After Sherry Rich finished up fronting the 1980s Australian all-girl garage rock band, Girl Monster, she skipped across the pond to the US in the 90s and fell back into her country music upbringing.

Dakota Avenue is an old album, but due to its drawling and heartfelt country sounds, one can barely tell. It was produced over a decade ago in Chicago with the late Jay Bennett (of former Wilco fame), however, it wasn’t until Bennett died in 2009 that Rich decided it was time to dust it off and bring it to the world’s attention.

The album is roots-pop in nature, tapping into Rich’s true feelings, as if she is laying her heart, soul, and all of her emotional baggage on the table. “Pandora Mink” is an earnest and warm track about the storyteller’s daughter, and “Hopeful Heart” a stringy track that is somewhat soothing despite its rather depressing lyrics, “between happy hour and closing time.”

At times though, the album becomes slightly uninteresting.
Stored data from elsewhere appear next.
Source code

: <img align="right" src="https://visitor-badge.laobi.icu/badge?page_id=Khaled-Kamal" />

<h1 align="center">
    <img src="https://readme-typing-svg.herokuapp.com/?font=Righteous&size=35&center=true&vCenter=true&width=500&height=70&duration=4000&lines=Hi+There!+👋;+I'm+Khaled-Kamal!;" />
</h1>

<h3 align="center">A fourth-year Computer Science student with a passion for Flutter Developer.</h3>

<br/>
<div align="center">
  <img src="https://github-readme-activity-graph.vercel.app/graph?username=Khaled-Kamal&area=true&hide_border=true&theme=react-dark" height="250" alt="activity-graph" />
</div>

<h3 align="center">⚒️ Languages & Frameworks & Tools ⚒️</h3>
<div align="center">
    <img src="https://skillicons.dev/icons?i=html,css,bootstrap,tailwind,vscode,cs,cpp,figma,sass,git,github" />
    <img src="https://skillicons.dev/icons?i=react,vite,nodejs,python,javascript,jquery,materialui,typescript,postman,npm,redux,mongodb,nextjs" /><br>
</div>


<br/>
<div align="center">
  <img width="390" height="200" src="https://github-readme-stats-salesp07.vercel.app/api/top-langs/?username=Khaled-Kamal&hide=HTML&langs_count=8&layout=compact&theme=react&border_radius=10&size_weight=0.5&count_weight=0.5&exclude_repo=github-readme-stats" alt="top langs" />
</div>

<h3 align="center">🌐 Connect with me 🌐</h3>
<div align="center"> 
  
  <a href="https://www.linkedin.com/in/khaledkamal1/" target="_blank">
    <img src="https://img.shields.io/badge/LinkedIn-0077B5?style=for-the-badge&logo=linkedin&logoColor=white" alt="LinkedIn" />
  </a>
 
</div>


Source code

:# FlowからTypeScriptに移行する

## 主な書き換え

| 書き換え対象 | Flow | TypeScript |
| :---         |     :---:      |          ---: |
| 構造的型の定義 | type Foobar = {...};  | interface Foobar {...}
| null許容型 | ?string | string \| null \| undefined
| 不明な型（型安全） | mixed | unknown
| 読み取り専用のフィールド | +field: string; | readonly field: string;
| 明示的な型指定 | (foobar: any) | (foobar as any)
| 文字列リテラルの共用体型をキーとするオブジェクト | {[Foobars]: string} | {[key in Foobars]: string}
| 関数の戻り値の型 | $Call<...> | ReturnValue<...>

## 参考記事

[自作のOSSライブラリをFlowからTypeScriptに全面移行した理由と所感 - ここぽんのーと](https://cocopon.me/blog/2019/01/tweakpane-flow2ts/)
Rich’s voice in each song individually – a low and easy drawl – is nothing but pure talent in isolation, but across the album’s entirety, her voice has the tendency to become monotonous, and frankly, boring.

In the same respect, the instrumentals, again, full of enormous talent,  seem to jump back to the same roots-styled tunes – it’s almost as if one swears that they have heard the same song on the album already.

Despite this heavy criticism, if you are a true roots-pop historian, then this is absolutely the album for you.